L'accent de la communauté est mis sur l'échange d'informations, de techniques et de bonnes pratiques. Je pense qu'il n'est plus possible aujourd'hui pour un professionnel de tout savoir sur la cybersécurité. Il est bien plus important qu'elle connaisse quelqu'un qui connaît quelqu'un qui peut l'aider en cas d'incident. En outre, l'échange sur les erreurs commises et les leçons tirées aide à ne pas commettre les mêmes erreurs, que ce soit lors de la mise en place d'un service, pendant un incident ou en essayant d'analyser quelque chose. Il est donc essentiel que les gens partagent non seulement leurs réussites, mais aussi leurs échecs. C'est pourquoi nous avons introduit des formations et des ateliers de partage des connaissances lors de nos réunions. Lors de ces réunions, nous avons des sessions fermées pour les équipes membres afin de parler des échecs. Lors de la formation TRANSITS, nous aimons également nous en tenir à un modèle de bénévolat, afin que les formateurs de la communauté puissent parler du "quotidien de la réponse aux incidents".

Comme toutes les équipes ne disposent pas de beaucoup de ressources financières disponibles, l'un de nos objectifs premiers est de rendre nos réunions et nos formations aussi abordables que possible.

La collaboration est essentielle à l'efficacité de la réponse aux incidents. Comment la communauté TF-CSIRT travaille-t-elle à approfondir l'engagement et la collaboration entre ses membres et éventuellement avec d'autres organismes mondiaux de réponse aux incidents ?

Dans une telle communauté, il est toujours difficile d'instaurer la confiance nécessaire à une bonne collaboration. La plupart du temps, cette collaboration est maintenue par des contacts personnels.
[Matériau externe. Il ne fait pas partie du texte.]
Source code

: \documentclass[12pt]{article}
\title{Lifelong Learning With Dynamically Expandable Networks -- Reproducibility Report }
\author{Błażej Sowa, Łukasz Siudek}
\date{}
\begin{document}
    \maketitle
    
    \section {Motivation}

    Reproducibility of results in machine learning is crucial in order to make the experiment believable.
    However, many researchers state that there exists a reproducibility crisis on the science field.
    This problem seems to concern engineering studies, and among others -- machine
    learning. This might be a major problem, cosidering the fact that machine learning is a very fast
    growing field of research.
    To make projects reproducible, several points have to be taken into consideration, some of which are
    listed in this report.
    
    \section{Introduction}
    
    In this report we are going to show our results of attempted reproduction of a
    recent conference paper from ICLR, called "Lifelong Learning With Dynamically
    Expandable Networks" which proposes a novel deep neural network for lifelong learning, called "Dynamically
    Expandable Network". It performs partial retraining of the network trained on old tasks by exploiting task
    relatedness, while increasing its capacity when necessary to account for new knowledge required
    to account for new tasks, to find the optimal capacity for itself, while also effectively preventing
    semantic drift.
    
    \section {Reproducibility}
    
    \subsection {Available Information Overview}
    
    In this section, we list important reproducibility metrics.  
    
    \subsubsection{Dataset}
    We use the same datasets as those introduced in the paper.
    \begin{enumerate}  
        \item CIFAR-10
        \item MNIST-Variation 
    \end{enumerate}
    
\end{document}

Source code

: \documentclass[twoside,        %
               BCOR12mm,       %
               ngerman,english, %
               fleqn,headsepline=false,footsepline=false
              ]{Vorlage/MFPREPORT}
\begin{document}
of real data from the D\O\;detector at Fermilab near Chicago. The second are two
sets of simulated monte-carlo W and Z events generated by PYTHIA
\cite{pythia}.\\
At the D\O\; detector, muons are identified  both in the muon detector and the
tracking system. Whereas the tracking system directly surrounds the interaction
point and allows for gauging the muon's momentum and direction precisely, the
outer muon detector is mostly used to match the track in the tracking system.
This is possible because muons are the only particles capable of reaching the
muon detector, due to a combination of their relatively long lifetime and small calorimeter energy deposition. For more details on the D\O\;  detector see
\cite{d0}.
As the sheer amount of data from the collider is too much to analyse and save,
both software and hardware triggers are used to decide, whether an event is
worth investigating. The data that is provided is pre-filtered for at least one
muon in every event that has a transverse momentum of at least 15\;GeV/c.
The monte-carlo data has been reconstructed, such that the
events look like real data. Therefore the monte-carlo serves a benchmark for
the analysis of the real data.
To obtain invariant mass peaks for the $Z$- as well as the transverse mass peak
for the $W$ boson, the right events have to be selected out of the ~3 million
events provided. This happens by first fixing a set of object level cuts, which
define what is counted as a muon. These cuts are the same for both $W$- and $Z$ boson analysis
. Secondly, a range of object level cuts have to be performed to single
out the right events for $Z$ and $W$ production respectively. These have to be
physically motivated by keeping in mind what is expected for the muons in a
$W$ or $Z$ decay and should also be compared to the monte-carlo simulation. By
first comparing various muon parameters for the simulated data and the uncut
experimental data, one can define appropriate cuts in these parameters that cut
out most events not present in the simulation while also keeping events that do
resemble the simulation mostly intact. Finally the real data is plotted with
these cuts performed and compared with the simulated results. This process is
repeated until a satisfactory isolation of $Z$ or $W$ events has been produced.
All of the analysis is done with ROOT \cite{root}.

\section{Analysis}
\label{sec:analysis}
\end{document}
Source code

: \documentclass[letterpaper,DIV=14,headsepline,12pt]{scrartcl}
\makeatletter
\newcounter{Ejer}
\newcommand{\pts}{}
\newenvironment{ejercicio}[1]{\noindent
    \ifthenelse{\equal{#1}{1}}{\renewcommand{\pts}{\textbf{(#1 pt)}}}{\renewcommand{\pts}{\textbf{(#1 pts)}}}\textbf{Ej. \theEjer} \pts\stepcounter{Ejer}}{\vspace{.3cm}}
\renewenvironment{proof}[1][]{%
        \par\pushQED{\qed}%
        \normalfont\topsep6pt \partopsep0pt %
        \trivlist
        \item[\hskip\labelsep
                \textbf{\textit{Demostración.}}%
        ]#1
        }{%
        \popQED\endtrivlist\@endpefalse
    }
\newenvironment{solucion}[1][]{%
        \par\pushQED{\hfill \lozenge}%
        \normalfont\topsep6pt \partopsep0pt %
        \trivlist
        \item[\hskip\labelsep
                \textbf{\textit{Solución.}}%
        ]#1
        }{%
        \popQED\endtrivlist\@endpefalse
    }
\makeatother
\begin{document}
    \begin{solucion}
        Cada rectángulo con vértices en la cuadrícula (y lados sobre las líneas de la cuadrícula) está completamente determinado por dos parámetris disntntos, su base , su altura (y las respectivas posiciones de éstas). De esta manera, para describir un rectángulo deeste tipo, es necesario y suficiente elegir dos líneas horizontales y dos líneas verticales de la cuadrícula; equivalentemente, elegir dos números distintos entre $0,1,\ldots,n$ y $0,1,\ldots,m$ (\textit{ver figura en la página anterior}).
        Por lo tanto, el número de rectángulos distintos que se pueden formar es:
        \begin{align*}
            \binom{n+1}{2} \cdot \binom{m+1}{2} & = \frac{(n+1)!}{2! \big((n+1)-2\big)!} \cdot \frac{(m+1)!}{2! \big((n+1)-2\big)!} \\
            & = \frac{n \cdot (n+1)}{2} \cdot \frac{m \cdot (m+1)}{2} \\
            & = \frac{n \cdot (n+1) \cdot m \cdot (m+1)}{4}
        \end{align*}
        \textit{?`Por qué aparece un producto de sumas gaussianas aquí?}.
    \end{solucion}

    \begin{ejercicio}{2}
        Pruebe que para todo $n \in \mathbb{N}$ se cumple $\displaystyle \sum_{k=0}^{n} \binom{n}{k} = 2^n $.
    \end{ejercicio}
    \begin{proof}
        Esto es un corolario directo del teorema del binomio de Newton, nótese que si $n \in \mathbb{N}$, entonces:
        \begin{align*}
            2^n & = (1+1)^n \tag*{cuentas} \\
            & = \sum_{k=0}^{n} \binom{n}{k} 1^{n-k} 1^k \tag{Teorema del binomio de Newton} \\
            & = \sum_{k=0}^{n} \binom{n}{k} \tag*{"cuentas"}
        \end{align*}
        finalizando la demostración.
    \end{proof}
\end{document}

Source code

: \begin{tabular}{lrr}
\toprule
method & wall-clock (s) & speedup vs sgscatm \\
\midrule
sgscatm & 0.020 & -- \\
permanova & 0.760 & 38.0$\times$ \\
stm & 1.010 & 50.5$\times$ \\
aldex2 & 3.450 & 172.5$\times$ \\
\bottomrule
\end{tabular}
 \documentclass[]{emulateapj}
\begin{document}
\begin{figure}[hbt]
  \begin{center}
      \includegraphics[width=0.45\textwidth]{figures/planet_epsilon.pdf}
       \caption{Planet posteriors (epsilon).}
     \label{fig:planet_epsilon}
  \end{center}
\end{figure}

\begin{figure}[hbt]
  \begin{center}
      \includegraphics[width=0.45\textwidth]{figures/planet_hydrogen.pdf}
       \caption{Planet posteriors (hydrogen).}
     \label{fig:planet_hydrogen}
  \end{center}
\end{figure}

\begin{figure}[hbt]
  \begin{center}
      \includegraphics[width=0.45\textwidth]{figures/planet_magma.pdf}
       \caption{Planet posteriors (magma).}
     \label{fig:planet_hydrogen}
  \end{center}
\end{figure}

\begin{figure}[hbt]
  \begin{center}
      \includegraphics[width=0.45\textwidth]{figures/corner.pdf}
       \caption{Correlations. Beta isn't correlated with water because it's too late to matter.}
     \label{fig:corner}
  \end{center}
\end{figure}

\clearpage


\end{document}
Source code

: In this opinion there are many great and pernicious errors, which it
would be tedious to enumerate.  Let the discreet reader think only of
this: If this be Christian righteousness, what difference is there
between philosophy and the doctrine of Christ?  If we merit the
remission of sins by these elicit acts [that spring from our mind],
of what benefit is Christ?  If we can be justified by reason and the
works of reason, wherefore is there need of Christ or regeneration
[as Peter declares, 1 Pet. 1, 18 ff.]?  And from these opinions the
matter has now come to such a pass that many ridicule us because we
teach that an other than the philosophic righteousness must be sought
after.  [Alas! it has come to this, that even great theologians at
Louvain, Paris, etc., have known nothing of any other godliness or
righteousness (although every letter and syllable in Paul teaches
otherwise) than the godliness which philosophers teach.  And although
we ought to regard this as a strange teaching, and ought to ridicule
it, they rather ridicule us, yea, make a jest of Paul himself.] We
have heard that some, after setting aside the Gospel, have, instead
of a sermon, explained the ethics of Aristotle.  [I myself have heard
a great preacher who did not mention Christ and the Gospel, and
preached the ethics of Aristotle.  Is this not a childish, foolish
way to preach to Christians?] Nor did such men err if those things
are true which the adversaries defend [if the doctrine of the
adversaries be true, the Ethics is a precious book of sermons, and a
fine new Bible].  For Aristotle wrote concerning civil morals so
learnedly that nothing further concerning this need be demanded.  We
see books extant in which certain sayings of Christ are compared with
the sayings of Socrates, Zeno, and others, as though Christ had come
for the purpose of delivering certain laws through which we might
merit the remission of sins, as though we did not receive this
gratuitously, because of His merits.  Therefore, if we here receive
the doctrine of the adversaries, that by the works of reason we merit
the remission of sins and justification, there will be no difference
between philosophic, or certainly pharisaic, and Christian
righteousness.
Nous soutenons volontiers ces ponts en intégrant des temps d'interaction sociale dans nos réunions. Il peut toutefois arriver que des équipes ne soient pas d'accord sur certaines choses ou même qu'elles se méfient les unes des autres parce qu'un problème est survenu. C'est pourquoi, depuis le début de TF-CSIRT, nous avons mis en place une procédure formelle de règlement des litiges afin de pouvoir se parler et résoudre la situation.

Dans quelle mesure la mission de TF-CSIRT coïncide-t-elle avec les discussions et les initiatives qui seront au cœur de l'Open Cyber Security Conference ? En outre, peux-tu citer quelques attentes ou résultats concrets que TF-CSIRT attend de cette conférence en termes de création de nouveaux partenariats, de partage de connaissances ou de développements stratégiques ?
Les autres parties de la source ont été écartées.